(Data records)
=== Section Start ===

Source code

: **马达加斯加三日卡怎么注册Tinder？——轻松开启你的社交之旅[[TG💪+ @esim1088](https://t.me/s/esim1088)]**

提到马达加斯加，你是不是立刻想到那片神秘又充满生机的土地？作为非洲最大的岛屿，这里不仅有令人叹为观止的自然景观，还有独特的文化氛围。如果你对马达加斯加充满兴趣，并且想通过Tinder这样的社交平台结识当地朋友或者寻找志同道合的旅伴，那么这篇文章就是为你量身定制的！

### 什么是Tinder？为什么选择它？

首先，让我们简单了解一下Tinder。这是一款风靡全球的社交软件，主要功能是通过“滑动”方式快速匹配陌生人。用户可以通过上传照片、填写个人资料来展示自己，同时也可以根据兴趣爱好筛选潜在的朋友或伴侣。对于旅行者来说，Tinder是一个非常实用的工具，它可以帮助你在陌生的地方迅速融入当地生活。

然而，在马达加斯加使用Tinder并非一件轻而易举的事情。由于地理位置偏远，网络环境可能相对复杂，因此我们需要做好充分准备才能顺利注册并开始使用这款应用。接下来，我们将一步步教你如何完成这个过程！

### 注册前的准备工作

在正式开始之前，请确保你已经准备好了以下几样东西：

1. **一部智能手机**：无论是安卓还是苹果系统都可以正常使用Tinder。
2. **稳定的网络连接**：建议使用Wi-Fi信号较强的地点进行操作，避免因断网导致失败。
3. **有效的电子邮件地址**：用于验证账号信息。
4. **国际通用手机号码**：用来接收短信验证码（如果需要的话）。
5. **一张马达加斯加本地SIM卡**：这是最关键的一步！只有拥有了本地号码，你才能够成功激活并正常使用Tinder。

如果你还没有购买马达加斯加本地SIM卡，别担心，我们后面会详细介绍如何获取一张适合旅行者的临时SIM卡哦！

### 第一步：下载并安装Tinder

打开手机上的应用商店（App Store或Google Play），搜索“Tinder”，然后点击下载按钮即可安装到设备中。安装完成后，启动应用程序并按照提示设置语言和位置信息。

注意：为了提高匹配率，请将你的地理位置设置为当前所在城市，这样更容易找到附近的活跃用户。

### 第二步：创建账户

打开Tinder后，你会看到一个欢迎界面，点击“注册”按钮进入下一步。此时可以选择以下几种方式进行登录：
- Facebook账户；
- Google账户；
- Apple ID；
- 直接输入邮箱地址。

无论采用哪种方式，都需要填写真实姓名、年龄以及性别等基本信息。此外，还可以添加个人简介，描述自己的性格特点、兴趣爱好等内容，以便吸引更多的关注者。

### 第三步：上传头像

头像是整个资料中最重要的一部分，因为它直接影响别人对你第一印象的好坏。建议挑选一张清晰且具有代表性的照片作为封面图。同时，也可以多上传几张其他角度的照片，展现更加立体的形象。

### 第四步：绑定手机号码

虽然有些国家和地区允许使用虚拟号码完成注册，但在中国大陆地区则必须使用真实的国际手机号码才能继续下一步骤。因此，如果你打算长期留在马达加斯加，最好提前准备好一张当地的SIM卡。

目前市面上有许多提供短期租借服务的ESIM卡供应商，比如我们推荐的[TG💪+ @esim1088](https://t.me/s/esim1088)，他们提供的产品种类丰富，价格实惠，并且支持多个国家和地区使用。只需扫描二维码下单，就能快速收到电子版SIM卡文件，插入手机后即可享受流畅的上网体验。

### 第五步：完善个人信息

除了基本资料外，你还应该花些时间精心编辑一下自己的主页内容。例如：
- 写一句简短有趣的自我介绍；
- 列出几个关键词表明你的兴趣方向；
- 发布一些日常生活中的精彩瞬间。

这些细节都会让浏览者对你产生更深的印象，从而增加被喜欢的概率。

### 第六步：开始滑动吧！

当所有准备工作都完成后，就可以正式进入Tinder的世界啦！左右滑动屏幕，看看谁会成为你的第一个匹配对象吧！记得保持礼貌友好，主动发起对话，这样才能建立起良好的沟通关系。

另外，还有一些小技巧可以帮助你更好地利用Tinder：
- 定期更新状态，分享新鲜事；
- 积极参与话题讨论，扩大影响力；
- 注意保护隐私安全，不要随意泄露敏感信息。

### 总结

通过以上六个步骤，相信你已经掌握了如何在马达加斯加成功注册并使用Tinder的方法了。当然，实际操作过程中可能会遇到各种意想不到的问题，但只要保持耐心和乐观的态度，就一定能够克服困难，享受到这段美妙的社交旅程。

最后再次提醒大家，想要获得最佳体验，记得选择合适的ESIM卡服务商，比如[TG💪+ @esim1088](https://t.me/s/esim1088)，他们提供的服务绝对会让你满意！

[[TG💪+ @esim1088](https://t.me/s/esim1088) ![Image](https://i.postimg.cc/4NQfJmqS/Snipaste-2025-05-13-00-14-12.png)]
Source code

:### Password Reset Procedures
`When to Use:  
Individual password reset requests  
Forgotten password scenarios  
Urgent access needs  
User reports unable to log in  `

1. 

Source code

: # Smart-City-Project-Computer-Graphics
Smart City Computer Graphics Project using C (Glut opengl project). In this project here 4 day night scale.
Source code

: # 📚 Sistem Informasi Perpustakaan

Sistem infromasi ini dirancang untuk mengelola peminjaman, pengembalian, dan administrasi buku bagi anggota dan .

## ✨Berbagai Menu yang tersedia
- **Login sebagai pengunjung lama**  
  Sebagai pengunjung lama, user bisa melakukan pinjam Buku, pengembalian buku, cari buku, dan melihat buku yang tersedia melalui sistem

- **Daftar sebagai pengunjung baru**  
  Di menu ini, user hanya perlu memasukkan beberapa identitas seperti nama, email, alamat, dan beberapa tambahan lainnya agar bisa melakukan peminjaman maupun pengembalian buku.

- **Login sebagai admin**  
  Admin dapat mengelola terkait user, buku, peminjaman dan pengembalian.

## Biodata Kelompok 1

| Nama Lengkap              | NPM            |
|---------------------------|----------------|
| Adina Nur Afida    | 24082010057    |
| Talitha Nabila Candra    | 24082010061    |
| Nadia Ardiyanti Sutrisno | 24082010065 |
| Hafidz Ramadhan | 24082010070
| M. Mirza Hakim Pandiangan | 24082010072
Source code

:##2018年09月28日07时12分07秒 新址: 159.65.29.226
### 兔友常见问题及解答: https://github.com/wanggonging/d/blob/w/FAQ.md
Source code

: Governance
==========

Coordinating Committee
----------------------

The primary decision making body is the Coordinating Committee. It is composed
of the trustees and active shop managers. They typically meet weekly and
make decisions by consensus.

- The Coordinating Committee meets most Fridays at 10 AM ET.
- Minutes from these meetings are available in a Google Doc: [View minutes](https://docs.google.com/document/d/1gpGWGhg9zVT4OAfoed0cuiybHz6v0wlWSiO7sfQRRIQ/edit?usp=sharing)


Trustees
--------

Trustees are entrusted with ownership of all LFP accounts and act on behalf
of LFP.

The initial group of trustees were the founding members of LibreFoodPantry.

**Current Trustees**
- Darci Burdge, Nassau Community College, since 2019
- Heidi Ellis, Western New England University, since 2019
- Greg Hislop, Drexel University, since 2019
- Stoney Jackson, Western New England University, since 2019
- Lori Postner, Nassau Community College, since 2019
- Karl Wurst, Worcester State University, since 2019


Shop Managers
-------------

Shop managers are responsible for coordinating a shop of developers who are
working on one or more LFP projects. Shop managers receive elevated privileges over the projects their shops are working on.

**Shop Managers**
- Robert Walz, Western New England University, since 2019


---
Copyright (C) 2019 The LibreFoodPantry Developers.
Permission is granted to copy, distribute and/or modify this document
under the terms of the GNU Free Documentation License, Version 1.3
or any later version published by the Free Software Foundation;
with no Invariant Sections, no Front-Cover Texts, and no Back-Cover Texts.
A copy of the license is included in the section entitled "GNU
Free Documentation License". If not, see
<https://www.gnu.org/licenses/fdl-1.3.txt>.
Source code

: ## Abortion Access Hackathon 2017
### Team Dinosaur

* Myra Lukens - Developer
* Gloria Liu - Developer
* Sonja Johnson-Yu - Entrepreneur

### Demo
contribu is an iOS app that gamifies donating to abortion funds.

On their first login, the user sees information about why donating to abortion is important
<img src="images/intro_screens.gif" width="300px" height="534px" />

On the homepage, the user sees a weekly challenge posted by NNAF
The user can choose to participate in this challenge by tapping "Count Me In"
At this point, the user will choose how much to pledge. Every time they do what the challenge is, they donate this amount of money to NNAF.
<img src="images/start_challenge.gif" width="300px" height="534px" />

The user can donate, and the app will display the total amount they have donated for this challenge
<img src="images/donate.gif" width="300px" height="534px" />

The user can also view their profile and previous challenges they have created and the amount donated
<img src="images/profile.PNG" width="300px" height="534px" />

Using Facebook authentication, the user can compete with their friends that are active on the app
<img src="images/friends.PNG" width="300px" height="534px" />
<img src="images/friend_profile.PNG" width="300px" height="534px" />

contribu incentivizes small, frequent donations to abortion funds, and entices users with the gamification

=== Section End ===

▶ **WHAT THE EXERCISE ASKS**
Repeat every line exactly, starting with the first line of the entries, and stop once the line containing "### 注册前的准备工作" has been given.

▶ **REPLY TO THE EXERCISE**
Source code

: **马达加斯加三日卡怎么注册Tinder？——轻松开启你的社交之旅[[TG💪+ @esim1088](https://t.me/s/esim1088)]**

提到马达加斯加，你是不是立刻想到那片神秘又充满生机的土地？作为非洲最大的岛屿，这里不仅有令人叹为观止的自然景观，还有独特的文化氛围。如果你对马达加斯加充满兴趣，并且想通过Tinder这样的社交平台结识当地朋友或者寻找志同道合的旅伴，那么这篇文章就是为你量身定制的！

### 什么是Tinder？为什么选择它？

首先，让我们简单了解一下Tinder。这是一款风靡全球的社交软件，主要功能是通过“滑动”方式快速匹配陌生人。用户可以通过上传照片、填写个人资料来展示自己，同时也可以根据兴趣爱好筛选潜在的朋友或伴侣。对于旅行者来说，Tinder是一个非常实用的工具，它可以帮助你在陌生的地方迅速融入当地生活。

然而，在马达加斯加使用Tinder并非一件轻而易举的事情。由于地理位置偏远，网络环境可能相对复杂，因此我们需要做好充分准备才能顺利注册并开始使用这款应用。接下来，我们将一步步教你如何完成这个过程！

### 注册前的准备工作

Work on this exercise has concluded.